* **Material to process**:

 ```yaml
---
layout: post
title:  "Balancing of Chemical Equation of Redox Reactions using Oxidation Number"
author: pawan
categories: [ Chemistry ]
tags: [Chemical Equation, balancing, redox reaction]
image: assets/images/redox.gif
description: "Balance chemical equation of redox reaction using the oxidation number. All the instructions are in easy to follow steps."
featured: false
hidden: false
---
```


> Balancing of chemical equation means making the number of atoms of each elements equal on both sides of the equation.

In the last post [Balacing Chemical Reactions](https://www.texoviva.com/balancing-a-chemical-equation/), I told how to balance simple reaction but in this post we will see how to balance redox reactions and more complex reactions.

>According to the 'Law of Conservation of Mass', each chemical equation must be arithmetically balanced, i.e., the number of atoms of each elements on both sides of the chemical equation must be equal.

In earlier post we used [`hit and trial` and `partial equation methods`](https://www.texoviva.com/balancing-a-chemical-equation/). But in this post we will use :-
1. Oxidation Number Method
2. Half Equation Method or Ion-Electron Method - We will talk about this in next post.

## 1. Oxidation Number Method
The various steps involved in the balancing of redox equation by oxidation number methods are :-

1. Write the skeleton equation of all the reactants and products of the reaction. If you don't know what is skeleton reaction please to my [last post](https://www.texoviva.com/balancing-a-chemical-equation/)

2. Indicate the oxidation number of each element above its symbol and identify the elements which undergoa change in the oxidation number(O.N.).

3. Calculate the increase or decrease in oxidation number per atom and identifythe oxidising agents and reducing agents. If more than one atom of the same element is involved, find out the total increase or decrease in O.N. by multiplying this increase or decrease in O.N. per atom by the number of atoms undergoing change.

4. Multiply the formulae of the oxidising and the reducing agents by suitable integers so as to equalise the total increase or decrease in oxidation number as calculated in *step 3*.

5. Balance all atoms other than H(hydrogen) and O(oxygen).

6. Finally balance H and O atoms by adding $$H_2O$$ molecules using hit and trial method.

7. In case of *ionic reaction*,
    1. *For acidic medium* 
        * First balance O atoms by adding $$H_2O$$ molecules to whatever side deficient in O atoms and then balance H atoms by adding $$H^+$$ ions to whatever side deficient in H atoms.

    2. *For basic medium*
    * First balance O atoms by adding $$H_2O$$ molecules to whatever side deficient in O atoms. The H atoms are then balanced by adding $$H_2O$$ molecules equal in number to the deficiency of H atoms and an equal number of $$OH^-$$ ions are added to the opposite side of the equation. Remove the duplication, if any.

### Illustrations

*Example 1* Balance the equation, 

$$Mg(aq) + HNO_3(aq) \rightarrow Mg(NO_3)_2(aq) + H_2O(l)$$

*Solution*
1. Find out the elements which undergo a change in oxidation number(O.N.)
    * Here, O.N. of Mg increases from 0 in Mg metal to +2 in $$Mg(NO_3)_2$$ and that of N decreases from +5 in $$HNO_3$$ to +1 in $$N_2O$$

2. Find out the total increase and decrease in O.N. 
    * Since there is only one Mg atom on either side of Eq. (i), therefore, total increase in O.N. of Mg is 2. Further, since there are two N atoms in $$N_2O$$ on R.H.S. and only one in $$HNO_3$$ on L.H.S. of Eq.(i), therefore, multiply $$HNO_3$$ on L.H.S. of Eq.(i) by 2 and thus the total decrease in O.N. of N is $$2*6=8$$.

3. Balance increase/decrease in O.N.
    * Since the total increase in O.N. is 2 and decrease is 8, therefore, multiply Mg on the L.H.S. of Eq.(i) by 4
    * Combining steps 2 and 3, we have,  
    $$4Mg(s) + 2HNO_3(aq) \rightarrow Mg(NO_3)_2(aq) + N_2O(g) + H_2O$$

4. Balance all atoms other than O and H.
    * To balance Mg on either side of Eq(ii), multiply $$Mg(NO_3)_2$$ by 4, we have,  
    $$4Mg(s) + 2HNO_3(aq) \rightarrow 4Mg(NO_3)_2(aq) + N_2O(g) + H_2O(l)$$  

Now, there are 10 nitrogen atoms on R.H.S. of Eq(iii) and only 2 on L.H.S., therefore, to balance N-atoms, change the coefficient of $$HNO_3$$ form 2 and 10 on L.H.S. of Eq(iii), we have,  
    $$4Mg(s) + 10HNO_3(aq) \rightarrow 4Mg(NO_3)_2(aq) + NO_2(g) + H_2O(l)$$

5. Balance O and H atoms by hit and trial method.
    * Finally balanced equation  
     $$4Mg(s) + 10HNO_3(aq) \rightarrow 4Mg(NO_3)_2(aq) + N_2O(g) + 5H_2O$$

* **What is expected**: Which lines above contain "agents"? Show each of them.

* **Exercise solution**:
3. Calculate the increase or decrease in oxidation number per atom and identifythe oxidising agents and reducing agents. If more than one atom of the same element is involved, find out the total increase or decrease in O.N. by multiplying this increase or decrease in O.N. per atom by the number of atoms undergoing change.
4. Multiply the formulae of the oxidising and the reducing agents by suitable integers so as to equalise the total increase or decrease in oxidation number as calculated in *step 3*.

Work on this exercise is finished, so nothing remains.